Dogs And Flowers
2001–2002





Dogs and Flowers, drawing traced with carbon paper, 2002
Dogs and Flowers, drawing traced with carbon paper, 2002
Dogs and Flowers, drawing traced with carbon paper, 2002
Dogs and Flowers, drawing traced with carbon paper, 2002
Dogs and Flowers, drawing traced with carbon paper, 2002
In 2001, I spent two months in Capetown as a fellow of the iaab (known today as Atelier Mondial). The Woodstock and Observatory neighborhoods, in which I travelled a lot, are formerly ‘white’ neighborhoods where the population became racially mixed after the abolition of apartheid.

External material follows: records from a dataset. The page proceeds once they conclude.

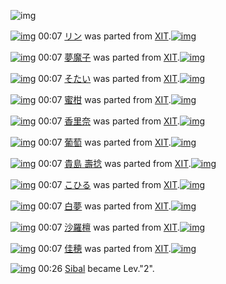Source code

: ![img](http://gdrive-cdn.herokuapp.com/537b65a5bc09f0000721dda7/512px-barcode.png)

[![img](http://www.deviantsart.com/1lbt07t.png)](http://www.barcodekanojo.com/kanojo/29698/%E3%83%AA%E3%83%B3) 00:07 [リン](http://www.barcodekanojo.com/kanojo/29698/%E3%83%AA%E3%83%B3) was parted from [XIT](http://www.barcodekanojo.com/kanojo/29698/%E3%83%AA%E3%83%B3).[![img](http://www.deviantsart.com/815jg6.jpeg)](http://www.barcodekanojo.com/user/209348/XIT)

[![img](http://www.deviantsart.com/225ms8t.png)](http://www.barcodekanojo.com/kanojo/1100928/%E5%A4%A2%E9%AD%94%E5%AD%90) 00:07 [夢魔子](http://www.barcodekanojo.com/kanojo/1100928/%E5%A4%A2%E9%AD%94%E5%AD%90) was parted from [XIT](http://www.barcodekanojo.com/kanojo/1100928/%E5%A4%A2%E9%AD%94%E5%AD%90).[![img](http://www.deviantsart.com/815jg6.jpeg)](http://www.barcodekanojo.com/user/209348/XIT)

[![img](http://www.deviantsart.com/2svni5h.png)](http://www.barcodekanojo.com/kanojo/517713/%E3%81%9D%E3%81%9F%E3%81%84) 00:07 [そたい](http://www.barcodekanojo.com/kanojo/517713/%E3%81%9D%E3%81%9F%E3%81%84) was parted from [XIT](http://www.barcodekanojo.com/kanojo/517713/%E3%81%9D%E3%81%9F%E3%81%84).[![img](http://www.deviantsart.com/815jg6.jpeg)](http://www.barcodekanojo.com/user/209348/XIT)

[![img](http://www.deviantsart.com/fdh9pe.png)](http://www.barcodekanojo.com/kanojo/3193155/%E8%9C%9C%E6%9F%91) 00:07 [蜜柑](http://www.barcodekanojo.com/kanojo/3193155/%E8%9C%9C%E6%9F%91) was parted from [XIT](http://www.barcodekanojo.com/kanojo/3193155/%E8%9C%9C%E6%9F%91).[![img](http://www.deviantsart.com/815jg6.jpeg)](http://www.barcodekanojo.com/user/209348/XIT)

[![img](http://www.deviantsart.com/3ppg5ar.png)](http://www.barcodekanojo.com/kanojo/3193156/%E9%A6%99%E9%87%8C%E5%A5%88) 00:07 [香里奈](http://www.barcodekanojo.com/kanojo/3193156/%E9%A6%99%E9%87%8C%E5%A5%88) was parted from [XIT](http://www.barcodekanojo.com/kanojo/3193156/%E9%A6%99%E9%87%8C%E5%A5%88).[![img](http://www.deviantsart.com/815jg6.jpeg)](http://www.barcodekanojo.com/user/209348/XIT)

[![img](http://www.deviantsart.com/2lotlvt.png)](http://www.barcodekanojo.com/kanojo/3193154/%E8%91%A1%E8%90%84) 00:07 [葡萄](http://www.barcodekanojo.com/kanojo/3193154/%E8%91%A1%E8%90%84) was parted from [XIT](http://www.barcodekanojo.com/kanojo/3193154/%E8%91%A1%E8%90%84).[![img](http://www.deviantsart.com/815jg6.jpeg)](http://www.barcodekanojo.com/user/209348/XIT)

[![img](http://www.deviantsart.com/8et5sq.png)](http://www.barcodekanojo.com/kanojo/1864236/%E8%B2%B4%E5%B3%B6%20%E5%A3%BD%E6%8D%BB) 00:07 [貴島 壽捻](http://www.barcodekanojo.com/kanojo/1864236/%E8%B2%B4%E5%B3%B6%20%E5%A3%BD%E6%8D%BB) was parted from [XIT](http://www.barcodekanojo.com/kanojo/1864236/%E8%B2%B4%E5%B3%B6%20%E5%A3%BD%E6%8D%BB).[![img](http://www.deviantsart.com/815jg6.jpeg)](http://www.barcodekanojo.com/user/209348/XIT)

[![img](http://www.deviantsart.com/tp7olh.png)](http://www.barcodekanojo.com/kanojo/25705/%E3%81%93%E3%81%B2%E3%82%8B) 00:07 [こひる](http://www.barcodekanojo.com/kanojo/25705/%E3%81%93%E3%81%B2%E3%82%8B) was parted from [XIT](http://www.barcodekanojo.com/kanojo/25705/%E3%81%93%E3%81%B2%E3%82%8B).[![img](http://www.deviantsart.com/815jg6.jpeg)](http://www.barcodekanojo.com/user/209348/XIT)

[![img](http://www.deviantsart.com/1ipsqe9.png)](http://www.barcodekanojo.com/kanojo/15568/%E7%99%BD%E5%A4%A2) 00:07 [白夢](http://www.barcodekanojo.com/kanojo/15568/%E7%99%BD%E5%A4%A2) was parted from [XIT](http://www.barcodekanojo.com/kanojo/15568/%E7%99%BD%E5%A4%A2).[![img](http://www.deviantsart.com/815jg6.jpeg)](http://www.barcodekanojo.com/user/209348/XIT)

[![img](http://www.deviantsart.com/1dkrrui.png)](http://www.barcodekanojo.com/kanojo/2932/%E6%B2%99%E7%BE%85%E6%AA%80) 00:07 [沙羅檀](http://www.barcodekanojo.com/kanojo/2932/%E6%B2%99%E7%BE%85%E6%AA%80) was parted from [XIT](http://www.barcodekanojo.com/kanojo/2932/%E6%B2%99%E7%BE%85%E6%AA%80).[![img](http://www.deviantsart.com/815jg6.jpeg)](http://www.barcodekanojo.com/user/209348/XIT)

[![img](http://www.deviantsart.com/5k85g7.png)](http://www.barcodekanojo.com/kanojo/74418/%E4%BD%B3%E7%A9%82) 00:07 [佳穂](http://www.barcodekanojo.com/kanojo/74418/%E4%BD%B3%E7%A9%82) was parted from [XIT](http://www.barcodekanojo.com/kanojo/74418/%E4%BD%B3%E7%A9%82).[![img](http://www.deviantsart.com/815jg6.jpeg)](http://www.barcodekanojo.com/user/209348/XIT)

[![img](http://www.deviantsart.com/23q3t7f.png)](http://www.barcodekanojo.com/user/562/Sibal) 00:26 [Sibal](http://www.barcodekanojo.com/user/562/Sibal) became Lev."2".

Single-family houses are the rule, many with flower-adorned front gardens and signs bearing warning about dogs and alarm systems.
In the local stationer’s shop I came across carbon paper for manuscript copies, something I hadn't seen in a long time. The copy-drawings are based on photos from the time of the scholarship. The drawings were then made again in Switzerland. They were shown the following year at the Brendan Bell-Roberts Gallery in Cape Town.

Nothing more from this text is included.